RE: [sqlite] An explanation?

2007-04-26 Thread B V, Phanisekhar
 
Thanks Dennis,
 
Is it that when a Integer column of a table is defined as primary key, the it 
will be part of every index table (rather than rowid) defined on that table? 
How does it work when we define a non integer as primary key. Assuming in the 
example given below if we make the Title column as primary key and create index 
on Id, how does it affect the performance of the two queries?
 
Regards,
Phanisekahr
 

 


From: Dennis Cote [mailto:[EMAIL PROTECTED]
Sent: Thu 4/26/2007 7:52 PM
To: sqlite-users@sqlite.org
Subject: Re: [sqlite] An explanation?



B V, Phanisekhar wrote:
> Thanks for that Info.
>
> I have another question:
>
> Assume I have a table given below
> "CREATE TABLE IF NOT EXISTS Title(Id INTEGER PRIMARY KEY, TitleName
> String)"
> "CREATE UNIQUE INDEX IF NOT EXISTS TitleIdx ON TitleName"
>
> Now since Id is an integer and a primary key, this will work as rowid
> internally.
>
> I have two queries that needs to be optimized:
>
> 1 Select TitleName from Title where Id = ?
> 2 Select Id from Title where TitleName = ?
>
> In order to make the previous two queries optimized, how should I
> declare my Table and Index?
>
> Should it be:
>
> 1
> "CREATE TABLE IF NOT EXISTS Title(Id INTEGER PRIMARY KEY, TitleName
> String)"
> "CREATE UNIQUE INDEX IF NOT EXISTS TitleIdx ON (TitleName, Id)"
>
> 2
>   The one which I assumed
>
> Which one of these will give the better performance for the two queries?
> Or is there any other alternative that will give even better
> performance?
>
> Regards,
> Phanisekhar
>  

Phanisekhar,

Your original index definition is all that is needed. The index already 
contains the rowid for the table record, which happens to be the column id 
because of the integer primary key optimization. There is nothing to be gained 
by adding it to the index again.

Your first query will be satisfied by a binary search in the title table 
looking for the id. It won't use the index.
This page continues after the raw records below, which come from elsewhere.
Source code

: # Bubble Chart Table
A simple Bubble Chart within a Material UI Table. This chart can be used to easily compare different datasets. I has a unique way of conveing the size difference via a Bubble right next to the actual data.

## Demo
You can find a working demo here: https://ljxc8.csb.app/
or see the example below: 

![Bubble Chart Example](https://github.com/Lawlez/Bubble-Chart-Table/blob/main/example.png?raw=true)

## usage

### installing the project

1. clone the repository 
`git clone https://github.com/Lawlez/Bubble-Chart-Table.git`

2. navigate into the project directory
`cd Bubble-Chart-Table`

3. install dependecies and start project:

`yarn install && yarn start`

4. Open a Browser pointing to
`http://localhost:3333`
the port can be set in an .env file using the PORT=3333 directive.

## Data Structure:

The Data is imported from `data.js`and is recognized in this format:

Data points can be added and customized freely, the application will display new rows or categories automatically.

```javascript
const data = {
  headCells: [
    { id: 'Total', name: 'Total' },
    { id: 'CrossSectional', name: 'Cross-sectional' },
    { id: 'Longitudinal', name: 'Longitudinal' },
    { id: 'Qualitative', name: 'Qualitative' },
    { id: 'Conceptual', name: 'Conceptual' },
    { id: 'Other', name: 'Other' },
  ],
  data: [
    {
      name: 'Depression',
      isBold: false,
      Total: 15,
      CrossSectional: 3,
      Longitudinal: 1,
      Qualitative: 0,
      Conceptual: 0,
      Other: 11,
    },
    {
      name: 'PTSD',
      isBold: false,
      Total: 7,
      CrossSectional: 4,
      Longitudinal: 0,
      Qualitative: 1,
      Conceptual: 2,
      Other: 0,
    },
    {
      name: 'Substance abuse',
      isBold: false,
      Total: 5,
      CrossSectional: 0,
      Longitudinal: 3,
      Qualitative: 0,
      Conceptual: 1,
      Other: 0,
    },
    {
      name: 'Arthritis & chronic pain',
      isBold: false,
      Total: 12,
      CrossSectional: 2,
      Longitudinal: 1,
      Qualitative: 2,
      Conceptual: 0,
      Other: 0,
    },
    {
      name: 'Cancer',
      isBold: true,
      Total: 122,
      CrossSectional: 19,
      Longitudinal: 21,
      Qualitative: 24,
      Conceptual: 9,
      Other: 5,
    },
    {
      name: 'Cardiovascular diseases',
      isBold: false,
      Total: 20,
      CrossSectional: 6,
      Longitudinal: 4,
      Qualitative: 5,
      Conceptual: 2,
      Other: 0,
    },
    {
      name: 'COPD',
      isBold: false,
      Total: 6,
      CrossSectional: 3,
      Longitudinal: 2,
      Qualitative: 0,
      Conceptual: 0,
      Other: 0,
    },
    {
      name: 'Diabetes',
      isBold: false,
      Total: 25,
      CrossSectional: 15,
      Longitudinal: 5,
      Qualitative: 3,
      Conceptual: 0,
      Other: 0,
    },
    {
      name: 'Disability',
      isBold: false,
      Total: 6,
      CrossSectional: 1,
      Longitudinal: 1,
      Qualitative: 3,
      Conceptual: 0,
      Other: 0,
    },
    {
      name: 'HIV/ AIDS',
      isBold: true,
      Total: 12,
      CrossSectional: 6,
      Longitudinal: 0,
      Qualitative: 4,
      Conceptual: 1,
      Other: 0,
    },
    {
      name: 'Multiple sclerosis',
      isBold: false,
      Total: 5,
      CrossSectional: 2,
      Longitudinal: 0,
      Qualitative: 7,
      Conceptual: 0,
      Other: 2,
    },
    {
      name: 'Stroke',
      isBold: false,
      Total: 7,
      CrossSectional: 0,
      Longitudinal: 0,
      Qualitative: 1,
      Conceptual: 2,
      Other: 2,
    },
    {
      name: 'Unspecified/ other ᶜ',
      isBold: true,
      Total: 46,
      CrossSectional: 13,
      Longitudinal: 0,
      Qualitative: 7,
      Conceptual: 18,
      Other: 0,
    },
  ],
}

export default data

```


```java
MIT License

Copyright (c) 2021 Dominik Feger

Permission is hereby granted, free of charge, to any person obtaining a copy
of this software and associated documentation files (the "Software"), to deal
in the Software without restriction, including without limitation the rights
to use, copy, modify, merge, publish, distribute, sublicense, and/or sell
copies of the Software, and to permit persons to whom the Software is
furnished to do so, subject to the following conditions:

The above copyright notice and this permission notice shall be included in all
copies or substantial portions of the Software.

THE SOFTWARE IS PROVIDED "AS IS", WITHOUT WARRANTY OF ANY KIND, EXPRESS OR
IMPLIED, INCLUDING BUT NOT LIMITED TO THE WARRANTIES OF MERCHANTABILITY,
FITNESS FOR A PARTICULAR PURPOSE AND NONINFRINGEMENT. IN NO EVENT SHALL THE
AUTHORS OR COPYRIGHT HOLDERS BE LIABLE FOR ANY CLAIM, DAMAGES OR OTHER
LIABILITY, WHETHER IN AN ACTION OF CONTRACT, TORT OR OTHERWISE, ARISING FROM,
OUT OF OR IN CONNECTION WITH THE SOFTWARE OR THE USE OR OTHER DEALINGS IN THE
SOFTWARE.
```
Your second query will be satisfied by a binary search in the TitleIdx index 
looking for a matching title. It won't use the Title table.

HTH
Dennis Cote


-
To unsubscribe, send email to [EMAIL PROTECTED]
-




-
To unsubscribe, send email to [EMAIL PROTECTED]
-

Re: [sqlite] An explanation?

2007-04-26 Thread Dennis Cote

B V, Phanisekhar wrote:

Thanks for that Info.

I have another question:

Assume I have a table given below
"CREATE TABLE IF NOT EXISTS Title(Id INTEGER PRIMARY KEY, TitleName
String)"
"CREATE UNIQUE INDEX IF NOT EXISTS TitleIdx ON TitleName"

Now since Id is an integer and a primary key, this will work as rowid
internally. 


I have two queries that needs to be optimized:

1   Select TitleName from Title where Id = ?
2   Select Id from Title where TitleName = ?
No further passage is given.